C'est le seconde réalisation d'Eric Judor au cinéma. Après La Tour 2 contrôle infernale, il confirme ses difficultés derrière la caméra. C'est souvent bancal, cela ressemble à une suite de sketchs et la fin est brutale. Ce n'est pas dans ce domaine qu'il brille, mais devant la caméra pour camper à nouveau un homme désagréable, mais drôle. On s'amuse devant ses réactions et propos. On se régale lors d'une réunion auquel il assiste et qu'il tente de quitter plusieurs fois, surtout lorsque le sujet des règles est abordée. On retrouve un Eric Judor à l'aise dans un rôle sur mesure au sein d'une histoire écrite par Blanche. D'ailleurs, elle s'offre aussi un rôle savoureux, s'enflammant constamment contre Babylone, tout en cherchant un partenaire pour calmer sa libido en très grand manque affectif. En fait, c'est toute une galerie de personnages qui va nous amuser durant près d'une heure et demie.
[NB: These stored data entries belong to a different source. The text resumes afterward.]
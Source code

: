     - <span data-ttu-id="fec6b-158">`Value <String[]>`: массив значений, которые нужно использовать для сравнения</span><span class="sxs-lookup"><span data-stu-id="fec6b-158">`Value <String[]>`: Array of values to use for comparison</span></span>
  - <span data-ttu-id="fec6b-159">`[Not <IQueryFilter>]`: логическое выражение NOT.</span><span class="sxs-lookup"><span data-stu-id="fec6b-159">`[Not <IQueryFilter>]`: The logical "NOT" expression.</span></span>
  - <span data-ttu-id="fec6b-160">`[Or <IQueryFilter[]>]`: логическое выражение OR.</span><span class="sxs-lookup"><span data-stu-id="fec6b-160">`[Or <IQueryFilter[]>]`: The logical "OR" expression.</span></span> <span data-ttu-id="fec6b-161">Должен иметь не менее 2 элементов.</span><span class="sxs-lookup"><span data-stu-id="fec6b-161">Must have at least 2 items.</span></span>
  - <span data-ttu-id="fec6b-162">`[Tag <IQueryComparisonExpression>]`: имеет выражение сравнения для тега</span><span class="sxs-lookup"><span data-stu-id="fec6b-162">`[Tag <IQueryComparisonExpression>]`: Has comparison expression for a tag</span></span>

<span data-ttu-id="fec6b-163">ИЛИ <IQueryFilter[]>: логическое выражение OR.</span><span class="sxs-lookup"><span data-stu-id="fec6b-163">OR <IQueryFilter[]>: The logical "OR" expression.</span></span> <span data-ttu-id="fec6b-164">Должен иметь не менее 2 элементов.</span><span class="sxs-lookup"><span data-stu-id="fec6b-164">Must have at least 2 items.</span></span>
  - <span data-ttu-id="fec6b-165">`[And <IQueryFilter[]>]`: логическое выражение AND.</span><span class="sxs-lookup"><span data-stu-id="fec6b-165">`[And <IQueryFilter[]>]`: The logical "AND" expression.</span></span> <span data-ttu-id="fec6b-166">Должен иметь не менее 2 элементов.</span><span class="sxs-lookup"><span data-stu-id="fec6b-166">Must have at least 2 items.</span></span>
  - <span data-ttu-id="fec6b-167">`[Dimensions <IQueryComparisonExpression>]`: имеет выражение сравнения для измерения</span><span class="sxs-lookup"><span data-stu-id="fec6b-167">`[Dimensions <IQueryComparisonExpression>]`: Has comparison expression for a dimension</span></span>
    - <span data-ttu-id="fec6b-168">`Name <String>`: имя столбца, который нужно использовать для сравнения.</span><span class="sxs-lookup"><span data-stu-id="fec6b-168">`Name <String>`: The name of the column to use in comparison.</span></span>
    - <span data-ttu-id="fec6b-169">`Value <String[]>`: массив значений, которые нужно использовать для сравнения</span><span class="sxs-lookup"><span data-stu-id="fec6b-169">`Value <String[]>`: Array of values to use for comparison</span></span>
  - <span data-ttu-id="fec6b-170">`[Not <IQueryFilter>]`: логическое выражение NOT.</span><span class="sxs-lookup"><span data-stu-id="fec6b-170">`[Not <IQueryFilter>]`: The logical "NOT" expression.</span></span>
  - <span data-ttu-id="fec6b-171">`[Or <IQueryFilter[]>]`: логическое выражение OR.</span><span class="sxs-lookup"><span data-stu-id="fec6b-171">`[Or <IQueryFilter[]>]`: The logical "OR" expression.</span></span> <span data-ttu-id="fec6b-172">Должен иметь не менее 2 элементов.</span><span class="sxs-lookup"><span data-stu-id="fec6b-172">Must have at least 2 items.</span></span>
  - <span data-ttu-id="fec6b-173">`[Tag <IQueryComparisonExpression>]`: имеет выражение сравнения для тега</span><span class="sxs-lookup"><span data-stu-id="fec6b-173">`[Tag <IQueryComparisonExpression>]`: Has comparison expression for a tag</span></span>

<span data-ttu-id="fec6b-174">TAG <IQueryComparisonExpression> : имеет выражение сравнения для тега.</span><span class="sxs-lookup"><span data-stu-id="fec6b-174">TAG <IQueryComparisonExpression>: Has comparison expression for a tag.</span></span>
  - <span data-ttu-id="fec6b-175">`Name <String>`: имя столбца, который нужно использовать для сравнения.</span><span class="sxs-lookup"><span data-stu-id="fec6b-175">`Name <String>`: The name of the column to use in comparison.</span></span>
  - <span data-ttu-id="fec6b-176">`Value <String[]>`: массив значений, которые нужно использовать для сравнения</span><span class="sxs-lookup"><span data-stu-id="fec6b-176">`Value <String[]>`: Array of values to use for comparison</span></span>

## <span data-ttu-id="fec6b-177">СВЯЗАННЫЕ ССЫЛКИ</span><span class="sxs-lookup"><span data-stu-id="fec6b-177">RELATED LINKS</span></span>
C'est loufoque, il y a de la bonne vanne et de l'absurde. Les contradictions des idées et mode de vie de chacun sont pointées du doigt, en évitant de juger ou de nous faire la morale. Cela ressemble plus à une suite de sketchs, le film étant d'ailleurs découpés en chapitres. Cela rend l'ensemble souvent foutraque et bancal, mais surtout il y a cette fin inaboutie démontrant la difficulté des auteurs à conclure dignement l'histoire.
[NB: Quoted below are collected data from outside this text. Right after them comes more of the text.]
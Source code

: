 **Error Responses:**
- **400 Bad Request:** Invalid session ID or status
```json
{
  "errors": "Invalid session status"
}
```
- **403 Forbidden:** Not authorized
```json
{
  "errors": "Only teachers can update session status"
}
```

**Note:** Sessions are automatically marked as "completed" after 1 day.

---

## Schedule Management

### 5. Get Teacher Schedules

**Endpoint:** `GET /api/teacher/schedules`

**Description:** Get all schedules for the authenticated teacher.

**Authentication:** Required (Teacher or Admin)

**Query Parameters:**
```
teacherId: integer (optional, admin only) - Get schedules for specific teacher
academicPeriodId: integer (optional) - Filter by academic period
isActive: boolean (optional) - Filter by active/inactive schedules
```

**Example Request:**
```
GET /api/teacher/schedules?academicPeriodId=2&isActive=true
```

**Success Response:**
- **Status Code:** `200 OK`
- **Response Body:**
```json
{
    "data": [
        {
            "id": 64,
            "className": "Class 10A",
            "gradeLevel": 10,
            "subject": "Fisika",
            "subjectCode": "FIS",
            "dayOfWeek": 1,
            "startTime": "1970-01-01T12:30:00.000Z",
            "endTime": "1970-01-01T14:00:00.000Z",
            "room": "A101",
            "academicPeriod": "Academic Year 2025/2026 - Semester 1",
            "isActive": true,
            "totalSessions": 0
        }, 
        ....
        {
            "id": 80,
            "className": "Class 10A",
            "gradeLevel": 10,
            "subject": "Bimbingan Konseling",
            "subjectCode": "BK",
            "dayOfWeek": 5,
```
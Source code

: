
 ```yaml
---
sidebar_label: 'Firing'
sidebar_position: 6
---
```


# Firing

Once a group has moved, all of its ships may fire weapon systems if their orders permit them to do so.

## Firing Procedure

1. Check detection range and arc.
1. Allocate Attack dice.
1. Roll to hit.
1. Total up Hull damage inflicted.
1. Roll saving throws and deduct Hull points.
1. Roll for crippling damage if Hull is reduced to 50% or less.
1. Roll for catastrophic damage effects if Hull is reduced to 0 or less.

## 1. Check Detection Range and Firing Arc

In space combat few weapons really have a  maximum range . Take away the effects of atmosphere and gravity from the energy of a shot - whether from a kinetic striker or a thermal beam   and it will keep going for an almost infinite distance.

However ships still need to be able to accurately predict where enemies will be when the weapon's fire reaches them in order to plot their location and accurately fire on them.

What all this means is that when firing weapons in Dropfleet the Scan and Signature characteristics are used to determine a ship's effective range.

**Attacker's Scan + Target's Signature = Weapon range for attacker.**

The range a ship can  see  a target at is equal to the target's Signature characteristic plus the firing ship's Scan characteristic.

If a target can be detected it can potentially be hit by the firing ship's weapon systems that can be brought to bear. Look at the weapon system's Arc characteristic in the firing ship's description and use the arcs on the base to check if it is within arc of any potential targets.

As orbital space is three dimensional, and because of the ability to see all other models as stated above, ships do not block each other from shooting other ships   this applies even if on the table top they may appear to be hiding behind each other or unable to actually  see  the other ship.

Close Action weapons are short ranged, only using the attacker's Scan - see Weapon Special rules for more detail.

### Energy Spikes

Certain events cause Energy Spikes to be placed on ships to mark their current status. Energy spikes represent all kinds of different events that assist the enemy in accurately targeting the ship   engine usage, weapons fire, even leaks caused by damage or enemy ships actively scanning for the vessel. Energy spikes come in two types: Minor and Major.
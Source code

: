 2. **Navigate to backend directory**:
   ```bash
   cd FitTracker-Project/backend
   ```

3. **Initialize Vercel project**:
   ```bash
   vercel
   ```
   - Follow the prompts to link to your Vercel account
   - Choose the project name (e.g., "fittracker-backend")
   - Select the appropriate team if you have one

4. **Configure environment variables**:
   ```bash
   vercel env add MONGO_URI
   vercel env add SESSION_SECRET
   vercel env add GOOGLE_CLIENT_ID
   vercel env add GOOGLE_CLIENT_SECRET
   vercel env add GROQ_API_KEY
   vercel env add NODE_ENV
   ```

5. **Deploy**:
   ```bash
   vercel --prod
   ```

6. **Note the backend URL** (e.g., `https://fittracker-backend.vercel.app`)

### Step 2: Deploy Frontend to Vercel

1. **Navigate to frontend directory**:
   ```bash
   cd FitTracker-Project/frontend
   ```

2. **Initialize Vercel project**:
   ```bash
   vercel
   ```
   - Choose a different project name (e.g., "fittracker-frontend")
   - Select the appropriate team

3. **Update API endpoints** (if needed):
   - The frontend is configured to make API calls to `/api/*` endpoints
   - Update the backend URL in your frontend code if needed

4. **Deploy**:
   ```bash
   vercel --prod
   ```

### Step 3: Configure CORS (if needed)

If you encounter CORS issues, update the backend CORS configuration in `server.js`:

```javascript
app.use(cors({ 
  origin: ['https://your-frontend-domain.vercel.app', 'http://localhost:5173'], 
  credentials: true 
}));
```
Le film est parfait pour se détendre et assouplir ses zygomatiques. Les personnages sont assez barrés pour nous satisfaire, mais l'ensemble manque de cohérence et rythme. C'est assez inégal, mais Eric Judor démontre à nouveau sa faculté à m'exploser de rire, ce qui n'est pas donné à tout le monde. Un jour son génie sera reconnu et je serai ravi de lui remettre la légion d'honneur avec Bill Murray.